Thursday, April 12, 2012

Exploration May Be Near Naymlap Tomb

Figure found on mural near site.

Among the most colorful pre-Columbian Peruvian legends is of Naymlap, fearless founder of a centuries-old dynasty that supposedly ruled the Lambayeque Valley in northern Peru.
Archaeologist Christopher Donnan’s revelations about the legend are detailed in a new 268-page book that was just published by the UCLA Cotsen Institute of Archaeology Press, Chotuna and Chornancap: Excavating an Ancient Peruvian Legend.
According to UCLA:
As the legend goes, Naymlap arrived with a vast fleet of balsa rafts carrying an entourage that included a chief wife and many concubines. He also brought with him an idol made of green stone, and he built a palace where it was installed.

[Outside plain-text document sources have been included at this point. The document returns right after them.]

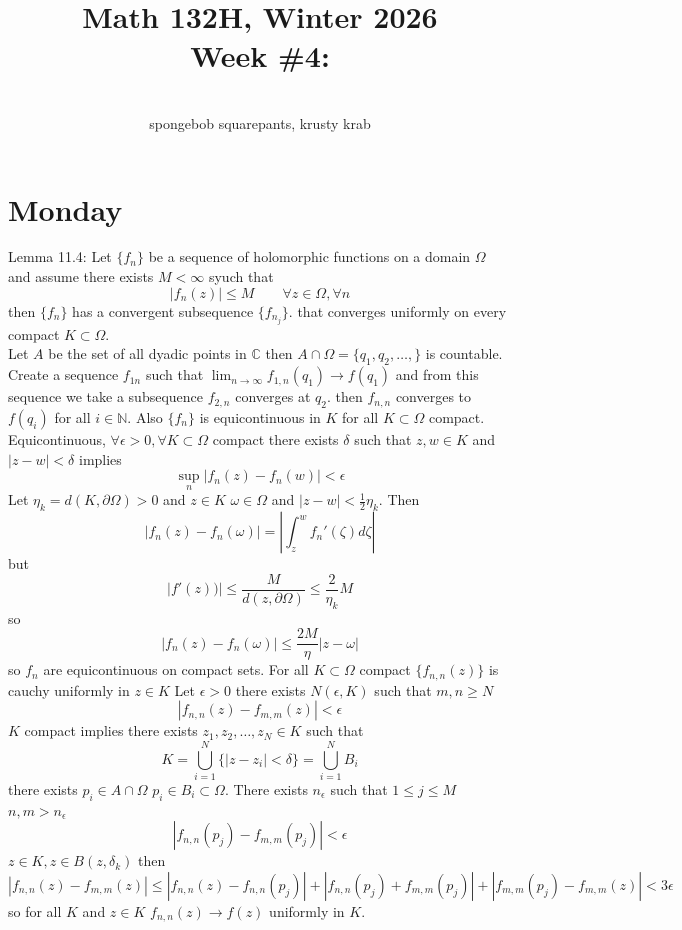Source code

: \documentclass[11pt]{article}
\newcommand{\cnum}{Math 132H}
\newcommand{\ced}{Winter 2026}
\newcommand{\ctitle}[4]{\title{\vspace{-0.5in}\cnum, \ced\\Week #1: #2}\author{\vspace{-0.35in}\\#3, #4}}
\begin{document}
\ctitle{\#4}{}{spongebob squarepants}{krusty krab}
\date{}
\maketitle
\section{Monday}
Lemma 11.4:
Let $\{f_n\}$ be a sequence of holomorphic functions on a domain  $\Omega$ and assume there exists  $M < \infty$ syuch that
\[
|f_n(z)| \le M \qquad \forall z \in \Omega, \forall n
\] 
then $\{f_n\}$ has a convergent subsequence $\{f_{n_j}\}$. that converges uniformly on every compact $K \subset \Omega$.\\
Let $A$ be the  set of all dyadic points in $ \mathbb{C}$ then $A \cap \Omega = \{q_1,q_2,\dots,\}$ is countable. 
Create a sequence $f_{1n}$ such that  $\lim_{n\to \infty}f_{1,n}(q_1) \to f(q_1)$ and from this sequence we take a subsequence $f_{2,n}$ converges at $q_2$. then $f_{n,n}$ converges to  $f(q_i)$ for all  $i \in \mathbb{N}$.
Also $\{f_n\}$ is equicontinuous in  $K$ for all $K \subset \Omega$ compact.\\
Equicontinuous, $\forall \epsilon > 0, \forall K \subset \Omega$ compact there exists $\delta$ such that $z,w \in K$ and  $|z-w| < \delta$ implies
\[
\sup_n |f_n(z) - f_n(w)| < \epsilon
\] 
Let $\eta_k = d(K, \partial \Omega) > 0$ and $z \in K$  $\omega \in \Omega$ and  $|z-w| < \frac{1}{2}\eta_k$.
Then
\[
|f_n(z) - f_n(\omega)| = | \int_{ z}^{w}f_n'(\zeta) d\zeta|
\] 
but
\[
|f'(z)) |  \le \frac{M}{d(z, \partial \Omega)} \le \frac{2}{\eta_k}M
\] 
so
\[
|f_n(z) - f_n(\omega)| \le \frac{2M}{\eta}|z-\omega| 
\] 
so $f_n$ are equicontinuous on compact sets.
For all  $K \subset \Omega$ compact $\{f_{n,n}(z)\}$ is cauchy uniformly in  $z \in K$ Let  $\epsilon > 0$
there exists $N(\epsilon,K)$ such that $m,n \ge N$
 \[
     |f_{n,n}(z) - f_{m,m}(z)| < \epsilon
\] 
$K$ compact implies there exists $z_1,z_2,\dots,z_N \in K$ such that
\[
    K = \bigcup_{i=1}^{N}\{|z-z_i| < \delta\} = \bigcup_{i=1}^{N}B_i
\] 
there exists $p_i \in A \cap \Omega$ $p_i \in B_i \subset \Omega$. There exists $n_\epsilon$ such that $1 \le j \le M$
$n,m > n_\epsilon$ 
\[
 |f_{n,n}(p_j) -  f_{m,m}(p_j)| < \epsilon
\] 
$z \in K, z \in B(z,\delta_k)$ then
\[
 |f_{n,n}(z) - f_{m,m}(z)| \le |f_{n,n}(z) - f_{n,n}(p_j)| + |f_{n,n}(p_j) + f_{m,m}(p_j)| + |f_{m,m}(p_j) - f_{m,m}(z)| < 3\epsilon
\] 
so for all $K$ and  $z \in K$ $f_{n,n}(z) \to f(z)$ uniformly in  $K$.\\
\end{document}
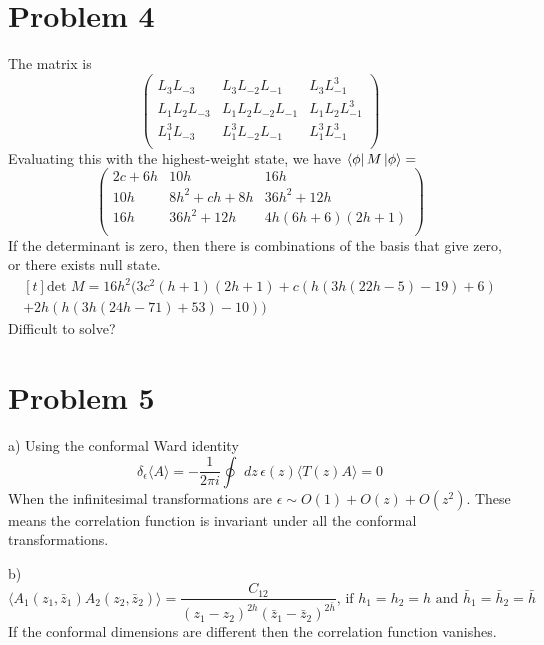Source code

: \documentclass[12pt]{article}
\begin{document}
\section{Problem 4}
The matrix is 
\begin{equation}
\left(
\begin{array}{ccc}
 L_3 L_{-3} & L_3 L_{-2} L_{-1} & L_3 L_{-1}^3 \\
 L_1 L_2 L_{-3} & L_1 L_2 L_{-2} L_{-1} & L_1 L_2 L_{-1}^3 \\
 L_1^3 L_{-3} & L_1^3 L_{-2} L_{-1} & L_1^3 L_{-1}^3 \\
\end{array}
\right)
\end{equation}
Evaluating this with the highest-weight state, we have $\bra{\phi}M\ket{\phi}=$
\begin{equation}
\left(
\begin{array}{ccc}
 2 c+6 h & 10 h & 16 h \\
 10 h & 8 h^2+c h+8 h & 36 h^2+12 h \\
 16 h & 36 h^2+12 h & 4 h (6 h+6) (2 h+1) \\
\end{array}
\right)
\end{equation}
If the determinant is zero, then there is combinations of the basis that give zero, or there exists null state.
\begin{equation}
\begin{aligned}[t]
\text{det }M=16 h^2 (3 c^2 (h+1) (2 h+1)+c (h (3 h (22 h-5)-19)+6)\\
+2 h (h (3 h (24 h-71)+53)-10))
\end{aligned}
\end{equation}
Difficult to solve?
\section{Problem 5}
\begin{paragraph}{a)}
Using the conformal Ward identity
\begin{equation}
\delta_\epsilon\langle A\rangle=-\frac{1}{2\pi i}\oint\,\,dz \,\epsilon(z)\langle T(z)A\rangle=0
\end{equation}
When the infinitesimal transformations are $\epsilon\sim O(1)+O(z)+O(z^2)$. These means the correlation function is invariant under all the conformal transformations.
\end{paragraph}
\begin{paragraph}{b)}
\begin{equation}
\langle A_1(z_1,\bar{z}_1)A_2(z_2,\bar{z}_2)\rangle=\frac{C_{12}}{(z_1-z_2)^{2h}(\bar{z}_1-\bar{z}_2)^{2\bar{h}}} \text{,  if }h_1=h_2=h\text{ and }\bar{h}_1=\bar{h}_2=\bar{h}
\end{equation}
If the conformal dimensions are different then the correlation function vanishes.
\end{paragraph}
\end{document}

In his court were a trumpeter who blew through shells much prized by the Indians; a servant who scattered the dust of pulverized seashells on the ground where Naymlap tread; and servants who tended his every need, from an official bather to the keeper of his feathered shirts. 
Throughout Naymlap’s long reign, the tale continued, people enjoyed peace until his death, kept secret by his attendants who — fearing that his followers would find out their venerated leader had succumbed to this human fate — buried him in the same room where he had lived. Saddened by his mysterious disappearance, many of his followers abandoned their homes to find him.
Donnan and his UCLA team of students and fellow archaeologists found a wealth of ceramics, burials, colorful wall murals and other materials in an area that once was the location of domestic dwellings, pyramids, palace complexes, walled enclosures and a room-filled site. In other words, the archaeologist said, “What we found was perfectly in keeping with the legend.”